→ **ABOUT THIS TASK**
Retrieve each line that contains the word "컨테이너의" from the entries below.

→ **SOURCE MATERIAL**

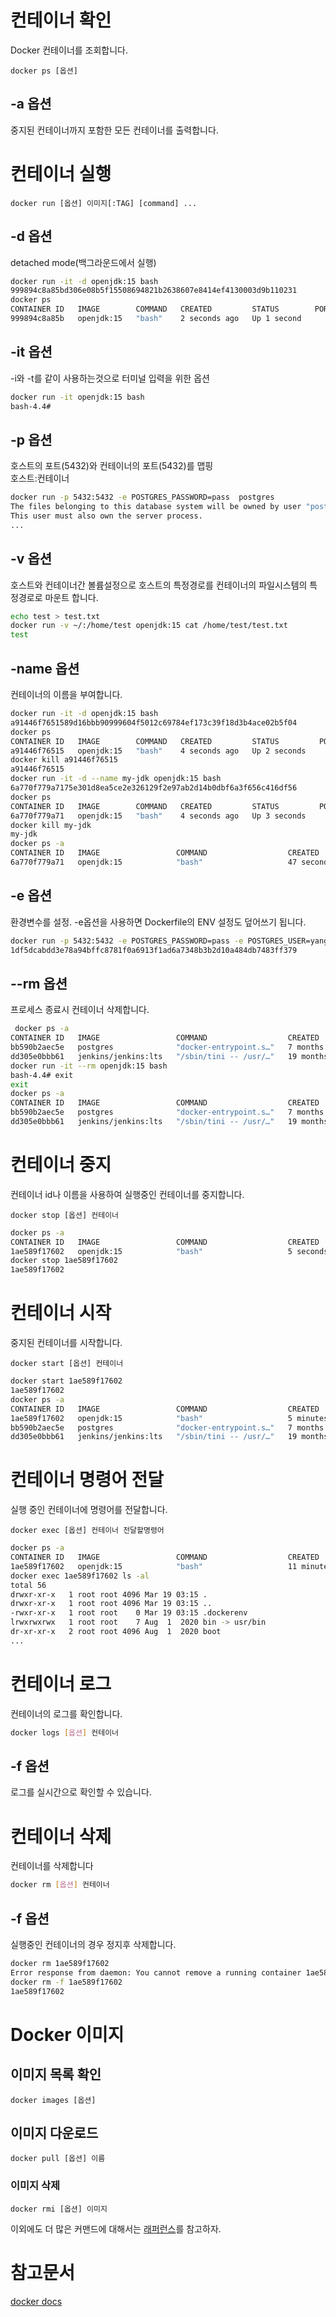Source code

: # 컨테이너 확인

Docker 컨테이너를 조회합니다.

```
docker ps [옵션]
```

## -a 옵션

중지된 컨테이너까지 포함한 모든 컨테이너를 출력합니다.

# 컨테이너 실행

```
docker run [옵션] 이미지[:TAG] [command] ...
```

## -d 옵션

detached mode(백그라운드에서 실행)

```bash
docker run -it -d openjdk:15 bash
999894c8a85bd306e08b5f15508694821b2638607e8414ef4130003d9b110231
docker ps
CONTAINER ID   IMAGE        COMMAND   CREATED         STATUS        PORTS     NAMES
999894c8a85b   openjdk:15   "bash"    2 seconds ago   Up 1 second             condescending_haslett
```

## -it 옵션

-i와 -t를 같이 사용하는것으로 터미널 입력을 위한 옵션

```bash
docker run -it openjdk:15 bash
bash-4.4#
```

## -p 옵션

호스트의 포트(5432)와 컨테이너의 포트(5432)를 맵핑  
호스트:컨테이너

```bash
docker run -p 5432:5432 -e POSTGRES_PASSWORD=pass  postgres
The files belonging to this database system will be owned by user "postgres".
This user must also own the server process.
...
```

## -v 옵션

호스트와 컨테이너간 볼륨설정으로 호스트의 특정경로를 컨테이너의 파일시스템의 특정경로로 마운트 합니다.

```bash
echo test > test.txt
docker run -v ~/:/home/test openjdk:15 cat /home/test/test.txt
test
```

## -name 옵션

컨테이너의 이름을 부여합니다.

```bash
docker run -it -d openjdk:15 bash
a91446f7651589d16bbb90999604f5012c69784ef173c39f18d3b4ace02b5f04
docker ps
CONTAINER ID   IMAGE        COMMAND   CREATED         STATUS         PORTS     NAMES
a91446f76515   openjdk:15   "bash"    4 seconds ago   Up 2 seconds             funny_banach
docker kill a91446f76515
a91446f76515
docker run -it -d --name my-jdk openjdk:15 bash
6a770f779a7175e301d8ea5ce2e326129f2e97ab2d14b0dbf6a3f656c416df56
docker ps
CONTAINER ID   IMAGE        COMMAND   CREATED         STATUS         PORTS     NAMES
6a770f779a71   openjdk:15   "bash"    4 seconds ago   Up 3 seconds             my-jdk
docker kill my-jdk
my-jdk
docker ps -a
CONTAINER ID   IMAGE                 COMMAND                  CREATED              STATUS                        PORTS     NAMES
6a770f779a71   openjdk:15            "bash"                   47 seconds ago       Exited (137) 6 seconds ago              my-jdk
```

## -e 옵션

환경변수를 설정. -e옵션을 사용하면 Dockerfile의 ENV 설정도 덮어쓰기 됩니다.

```bash
docker run -p 5432:5432 -e POSTGRES_PASSWORD=pass -e POSTGRES_USER=yang -e POSTGRES_DB=mydb -d postgres
1df5dcabdd3e78a94bffc8781f0a6913f1ad6a7348b3b2d10a484db7483ff379
```

## --rm 옵션

프로세스 종료시 컨테이너 삭제합니다.

```bash
 docker ps -a
CONTAINER ID   IMAGE                 COMMAND                  CREATED         STATUS                      PORTS     NAMES
bb590b2aec5e   postgres              "docker-entrypoint.s…"   7 months ago    Exited (0) 7 months ago               postgres_boot
dd305e0bbb61   jenkins/jenkins:lts   "/sbin/tini -- /usr/…"   19 months ago   Exited (143) 4 months ago             quizzical_dirac
docker run -it --rm openjdk:15 bash
bash-4.4# exit
exit
docker ps -a
CONTAINER ID   IMAGE                 COMMAND                  CREATED         STATUS                      PORTS     NAMES
bb590b2aec5e   postgres              "docker-entrypoint.s…"   7 months ago    Exited (0) 7 months ago               postgres_boot
dd305e0bbb61   jenkins/jenkins:lts   "/sbin/tini -- /usr/…"   19 months ago   Exited (143) 4 months ago             quizzical_dirac
```

# 컨테이너 중지

컨테이너 id나 이름을 사용하여 실행중인 컨테이너를 중지합니다.

```
docker stop [옵션] 컨테이너
```

```bash
docker ps -a
CONTAINER ID   IMAGE                 COMMAND                  CREATED         STATUS                      PORTS     NAMES
1ae589f17602   openjdk:15            "bash"                   5 seconds ago   Up 4 seconds                          naughty_bose
docker stop 1ae589f17602
1ae589f17602
```

# 컨테이너 시작

중지된 컨테이너를 시작합니다.

```
docker start [옵션] 컨테이너
```

```bash
docker start 1ae589f17602
1ae589f17602
docker ps -a
CONTAINER ID   IMAGE                 COMMAND                  CREATED         STATUS                      PORTS     NAMES
1ae589f17602   openjdk:15            "bash"                   5 minutes ago   Up 12 seconds                         naughty_bose
bb590b2aec5e   postgres              "docker-entrypoint.s…"   7 months ago    Exited (0) 7 months ago               postgres_boot
dd305e0bbb61   jenkins/jenkins:lts   "/sbin/tini -- /usr/…"   19 months ago   Exited (143) 4 months ago             quizzical_dirac
```

# 컨테이너 명령어 전달

실행 중인 컨테이너에 명령어를 전달합니다.

```
docker exec [옵션] 컨테이너 전달할명령어
```

```bash
docker ps -a
CONTAINER ID   IMAGE                 COMMAND                  CREATED          STATUS                      PORTS     NAMES
1ae589f17602   openjdk:15            "bash"                   11 minutes ago   Up 6 minutes                          naughty_bose
docker exec 1ae589f17602 ls -al
total 56
drwxr-xr-x   1 root root 4096 Mar 19 03:15 .
drwxr-xr-x   1 root root 4096 Mar 19 03:15 ..
-rwxr-xr-x   1 root root    0 Mar 19 03:15 .dockerenv
lrwxrwxrwx   1 root root    7 Aug  1  2020 bin -> usr/bin
dr-xr-xr-x   2 root root 4096 Aug  1  2020 boot
...
```

# 컨테이너 로그

컨테이너의 로그를 확인합니다.

```bash
docker logs [옵션] 컨테이너
```

## -f 옵션

로그를 실시간으로 확인할 수 있습니다.

# 컨테이너 삭제

컨테이너를 삭제합니다

```bash
docker rm [옵션] 컨테이너
```

## -f 옵션

실행중인 컨테이너의 경우 정지후 삭제합니다.

```bash
docker rm 1ae589f17602
Error response from daemon: You cannot remove a running container 1ae589f1760261035c487b9cf5b29d06da9d9847a2107f4d798d31fd7fbfd0d8. Stop the container before attempting removal or force remove
docker rm -f 1ae589f17602
1ae589f17602
```

# Docker 이미지

## 이미지 목록 확인

```
docker images [옵션]
```

## 이미지 다운로드

```
docker pull [옵션] 이름
```

### 이미지 삭제

```
docker rmi [옵션] 이미지
```

이외에도 더 많은 커맨드에 대해서는 [래퍼런스](https://docs.docker.com/engine/reference/run/)를 참고하자.

# 참고문서

[docker docs](https://docs.docker.com/engine/reference/commandline/ps/)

→ **RESULT OF THE TASK**
호스트의 포트(5432)와 컨테이너의 포트(5432)를 맵핑  
호스트와 컨테이너간 볼륨설정으로 호스트의 특정경로를 컨테이너의 파일시스템의 특정경로로 마운트 합니다.
컨테이너의 이름을 부여합니다.
컨테이너의 로그를 확인합니다.
실행중인 컨테이너의 경우 정지후 삭제합니다.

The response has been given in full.